- Zagheh
- Coordinates: 36°59′20″N 46°45′02″E﻿ / ﻿36.98889°N 46.75056°E
- Country: Iran
- Province: West Azerbaijan
- County: Baruq
- District: Nokhtalu
- Rural District: Ajorluy-ye Sharqi

Population (2016)
- • Total: 254
- Time zone: UTC+3:30 (IRST)

= Zagheh, Baruq =

Village in West Azerbaijan province, Iran

Zagheh (زاغه) (Note: Also romanized as Zāgheh; also known as Zāgheh-ye Ḩoseynābād) is a village in, and the capital of, Ajorluy-ye Sharqi Rural District in Nokhtalu District of Baruq County, West Azerbaijan province, Iran.

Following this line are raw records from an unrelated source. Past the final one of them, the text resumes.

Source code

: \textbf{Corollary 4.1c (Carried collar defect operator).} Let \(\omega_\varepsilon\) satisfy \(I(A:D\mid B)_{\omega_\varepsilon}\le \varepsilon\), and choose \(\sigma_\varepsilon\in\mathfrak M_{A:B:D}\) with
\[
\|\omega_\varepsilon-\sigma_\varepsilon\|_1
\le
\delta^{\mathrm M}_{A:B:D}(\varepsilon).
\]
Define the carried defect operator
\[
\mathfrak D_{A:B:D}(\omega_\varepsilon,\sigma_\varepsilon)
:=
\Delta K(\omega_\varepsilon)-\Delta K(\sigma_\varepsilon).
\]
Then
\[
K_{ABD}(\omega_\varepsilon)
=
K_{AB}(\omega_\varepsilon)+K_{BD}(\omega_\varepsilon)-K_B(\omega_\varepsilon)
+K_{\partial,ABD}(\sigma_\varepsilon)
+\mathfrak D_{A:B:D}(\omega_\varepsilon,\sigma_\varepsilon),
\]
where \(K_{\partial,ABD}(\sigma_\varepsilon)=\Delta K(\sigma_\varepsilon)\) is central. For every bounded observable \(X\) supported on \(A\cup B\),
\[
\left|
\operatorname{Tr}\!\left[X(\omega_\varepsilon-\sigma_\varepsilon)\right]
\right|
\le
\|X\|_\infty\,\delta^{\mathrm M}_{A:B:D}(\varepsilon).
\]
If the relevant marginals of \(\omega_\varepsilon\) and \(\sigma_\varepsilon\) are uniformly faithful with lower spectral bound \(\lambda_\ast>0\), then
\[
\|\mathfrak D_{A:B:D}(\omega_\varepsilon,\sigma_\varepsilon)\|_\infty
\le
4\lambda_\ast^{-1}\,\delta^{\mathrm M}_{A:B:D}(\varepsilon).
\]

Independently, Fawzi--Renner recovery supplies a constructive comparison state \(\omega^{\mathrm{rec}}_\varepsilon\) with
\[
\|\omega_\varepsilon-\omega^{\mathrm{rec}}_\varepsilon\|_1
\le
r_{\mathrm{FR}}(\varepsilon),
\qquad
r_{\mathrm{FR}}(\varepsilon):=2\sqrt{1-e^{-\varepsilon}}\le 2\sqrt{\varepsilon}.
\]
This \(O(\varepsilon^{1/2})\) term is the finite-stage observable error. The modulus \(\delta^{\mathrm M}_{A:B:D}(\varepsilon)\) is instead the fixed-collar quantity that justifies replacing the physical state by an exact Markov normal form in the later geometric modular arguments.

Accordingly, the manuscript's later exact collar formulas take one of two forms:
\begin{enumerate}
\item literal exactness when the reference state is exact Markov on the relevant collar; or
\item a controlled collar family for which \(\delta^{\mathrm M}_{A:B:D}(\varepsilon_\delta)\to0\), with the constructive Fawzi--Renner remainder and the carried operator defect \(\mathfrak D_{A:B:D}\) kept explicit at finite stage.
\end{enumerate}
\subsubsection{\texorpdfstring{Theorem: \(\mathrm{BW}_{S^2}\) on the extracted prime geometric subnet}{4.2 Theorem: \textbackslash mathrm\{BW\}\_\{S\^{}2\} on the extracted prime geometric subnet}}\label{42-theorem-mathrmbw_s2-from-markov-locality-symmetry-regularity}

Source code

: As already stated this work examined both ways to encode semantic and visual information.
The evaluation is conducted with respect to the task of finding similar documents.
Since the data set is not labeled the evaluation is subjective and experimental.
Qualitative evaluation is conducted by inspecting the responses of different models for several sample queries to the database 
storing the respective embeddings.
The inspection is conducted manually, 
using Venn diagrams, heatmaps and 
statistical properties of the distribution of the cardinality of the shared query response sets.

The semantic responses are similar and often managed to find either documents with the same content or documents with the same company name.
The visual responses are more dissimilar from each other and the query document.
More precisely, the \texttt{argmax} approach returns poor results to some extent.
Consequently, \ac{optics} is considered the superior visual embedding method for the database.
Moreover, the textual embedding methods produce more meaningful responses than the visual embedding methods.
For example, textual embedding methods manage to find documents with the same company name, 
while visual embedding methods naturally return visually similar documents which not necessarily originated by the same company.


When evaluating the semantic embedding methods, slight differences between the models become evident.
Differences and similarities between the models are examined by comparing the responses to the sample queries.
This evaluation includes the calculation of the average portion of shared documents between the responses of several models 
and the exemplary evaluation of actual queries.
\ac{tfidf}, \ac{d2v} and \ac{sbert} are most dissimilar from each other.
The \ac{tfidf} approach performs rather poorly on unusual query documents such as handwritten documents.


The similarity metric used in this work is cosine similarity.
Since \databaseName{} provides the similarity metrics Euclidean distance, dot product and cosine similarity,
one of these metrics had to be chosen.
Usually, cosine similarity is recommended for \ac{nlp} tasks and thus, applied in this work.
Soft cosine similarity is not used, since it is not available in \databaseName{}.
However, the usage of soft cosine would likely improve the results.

The previous capital of the rural district was the village of Nokhtalu.

==Demographics==
===Population===
At the time of the 2006 National Census, the village's population was 315 in 64 households, when it was in Baruq District (Note: Renamed the Central District of Baruq County) of Miandoab County. The following census in 2011 counted 291 people in 72 households. The 2016 census measured the population of the village as 254 people in 73 households.

In 2021, the district was separated from the county in the establishment of Baruq County and renamed the Central District. The rural district was transferred to the new Nokhtalu District.